Sarà questo il richiamo più forte del Presidente della Repubblica Giorgio Napolitano nel suo intervento ad Auronzo. I giornali e le televisioni parleranno del richiamo all’unità del paese e del suo patrimonio, dalle Eolie alle Dolomiti (gli unici due siti naturali fra i quarantaquattro riconosciuti in Italia dall’Unesco come patrimonio dell’Umanità), come al solito rincorrendo lo spettacolo indecente di una politica rissosa e provinciale.

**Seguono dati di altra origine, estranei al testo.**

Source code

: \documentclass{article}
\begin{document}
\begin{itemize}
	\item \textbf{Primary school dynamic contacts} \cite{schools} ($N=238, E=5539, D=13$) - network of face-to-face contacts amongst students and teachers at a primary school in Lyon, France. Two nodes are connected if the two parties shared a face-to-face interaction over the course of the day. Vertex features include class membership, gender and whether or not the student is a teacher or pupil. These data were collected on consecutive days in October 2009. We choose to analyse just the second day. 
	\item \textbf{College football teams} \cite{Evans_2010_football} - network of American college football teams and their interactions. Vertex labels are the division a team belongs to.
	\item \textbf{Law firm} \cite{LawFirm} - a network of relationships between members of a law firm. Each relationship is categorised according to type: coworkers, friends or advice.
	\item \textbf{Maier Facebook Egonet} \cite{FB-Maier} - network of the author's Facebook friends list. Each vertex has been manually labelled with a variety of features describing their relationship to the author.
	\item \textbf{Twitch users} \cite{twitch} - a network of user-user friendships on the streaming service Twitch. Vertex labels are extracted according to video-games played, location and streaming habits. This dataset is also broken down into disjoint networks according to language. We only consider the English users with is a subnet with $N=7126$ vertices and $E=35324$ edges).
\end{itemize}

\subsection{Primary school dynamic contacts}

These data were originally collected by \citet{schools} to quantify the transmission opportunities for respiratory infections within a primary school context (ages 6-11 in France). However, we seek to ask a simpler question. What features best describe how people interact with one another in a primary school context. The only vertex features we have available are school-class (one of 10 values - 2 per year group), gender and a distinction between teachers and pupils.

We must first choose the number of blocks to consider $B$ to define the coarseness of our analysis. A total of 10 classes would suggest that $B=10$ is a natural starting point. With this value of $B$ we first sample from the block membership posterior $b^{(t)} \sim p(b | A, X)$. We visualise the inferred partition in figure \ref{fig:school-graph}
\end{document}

Ma Napolitano parla di un paese ferito nel suo rapporto con il patrimonio ambientale (è di questi giorni lo sversamento di liquami tossici nella "grotta azzurra" di capri e della quale Roberto Murolo ci ha in-cantato) e nel far questo rompe la retorica un po’ stucchevole della ministra Prestigiacomo.

Il richiamo al concetto di limite è anche nei discorsi di Durnwalder e Dellai nel loro forte appello alla responsabilità che un riconoscimento come quello dell’Unesco ci affida, il primo facendo riferimento alle diversità che le Dolomiti accomunano, il secondo al duro lavoro di chi le Dolomiti le vive nei pascoli di montagna, nella coltivazione dei boschi e nelle attività umane che ne derivano.

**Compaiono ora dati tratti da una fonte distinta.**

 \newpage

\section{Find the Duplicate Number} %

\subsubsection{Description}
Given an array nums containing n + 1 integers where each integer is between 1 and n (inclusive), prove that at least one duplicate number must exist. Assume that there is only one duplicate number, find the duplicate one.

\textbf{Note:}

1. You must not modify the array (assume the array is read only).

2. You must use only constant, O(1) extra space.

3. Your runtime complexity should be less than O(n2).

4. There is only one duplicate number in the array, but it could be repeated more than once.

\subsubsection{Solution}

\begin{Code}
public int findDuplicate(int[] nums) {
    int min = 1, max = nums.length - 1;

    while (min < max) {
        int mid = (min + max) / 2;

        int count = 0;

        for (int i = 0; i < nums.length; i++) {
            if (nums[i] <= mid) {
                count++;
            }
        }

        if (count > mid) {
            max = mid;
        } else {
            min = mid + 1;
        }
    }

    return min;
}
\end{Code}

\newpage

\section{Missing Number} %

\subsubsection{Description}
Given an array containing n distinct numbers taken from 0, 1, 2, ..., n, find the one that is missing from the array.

Niente di scontato, tant’è vero che quando il presidente dell’Alto Adige – Süd Tirol, dice due parole nella sua lingua madre il pubblico comincia a rumoreggiare. A testimonianza di come le frontiere siano ancora ben salde al loro posto, quelle materiali e quelle immateriali.

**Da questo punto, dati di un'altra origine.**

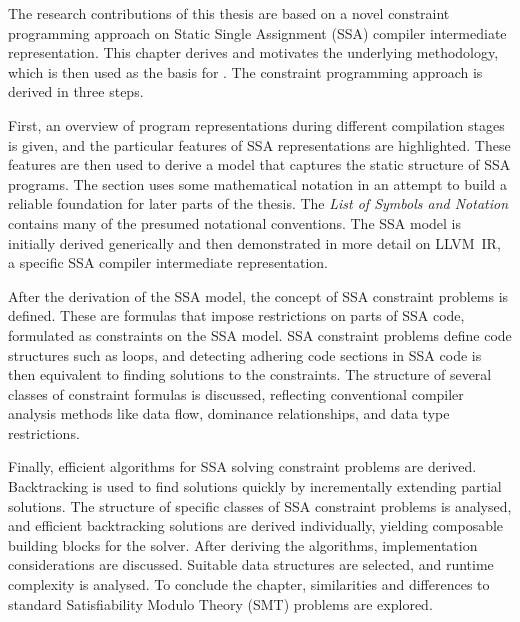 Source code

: 
    The research contributions of this thesis are based on a novel constraint
    programming approach on Static Single Assignment (SSA) compiler intermediate
    representation.
    This chapter derives and motivates the underlying methodology, which is
    then used as the basis for
    .
    The constraint programming approach is derived in three steps.

    First, an overview of program representations during different compilation
    stages is given, and the particular features of SSA representations are
    highlighted.
    These features are then used to derive a model that captures the static
    structure of SSA programs.
    The section uses some mathematical notation in an attempt to build a
    reliable foundation for later parts of the thesis.
    The {\it List of Symbols and Notation} contains many of the presumed
    notational conventions.
    The SSA model is initially derived generically and then demonstrated in
    more detail on \mbox{LLVM IR}, a specific SSA compiler intermediate
    representation.

    After the derivation of the SSA model, the concept of SSA constraint
    problems is defined.
    These are formulas that impose restrictions on parts of SSA code,
    formulated as constraints on the SSA model.
    SSA constraint problems define code structures such as loops, and detecting
    adhering code sections in SSA code is then equivalent to finding
    solutions to the constraints.
    The structure of several classes of constraint formulas is discussed,
    reflecting conventional compiler analysis methods like data flow,
    dominance relationships, and data type restrictions.

    Finally, efficient algorithms for SSA solving constraint problems are
    derived.
    Backtracking is used to find solutions quickly by incrementally extending
    partial solutions.
    The structure of specific classes of SSA constraint problems is analysed,
    and efficient backtracking solutions are derived individually, yielding
    composable building blocks for the solver.
    After deriving the algorithms, implementation considerations are
    discussed.
    Suitable data structures are selected, and runtime complexity is analysed.
    To conclude the chapter, similarities and differences to standard
    Satisfiability Modulo Theory (SMT) problems are explored.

La manifestazione si svolge in maniera sobria e alle 13.00 è tutto finito. La giornata è splendida e decidiamo di non rinchiuderci nello spazio riservato al buffet. Anziché ritornare sui nostri passi, preferiamo continuare verso nord, in direzione del lago di Misurina e di Dobbiaco, rientrando dalla Val Pusteria, verso Bressanone. Ci lasciamo alle spalle i luoghi turistici ancora zeppi di gente e di automobili, testimoni di un turismo che esporta i difetti di una vita quotidiana alla quale non si rinuncia nemmeno in prossimità di luoghi dalla bellezza mozzafiato. E del resto anche la nostra frenesia non è in fondo molto diversa. Così intorno alle 17.00, fatto il giro delle Dolomiti, siamo di nuovo nei pressi del lago di Caldonazzo dove al mattino avevo raccolto i miei compagni di viaggio.

Impareremo a considerare l’ambiente in cui viviamo ed ogni essere vivente come "patrimonio dell’umanità"?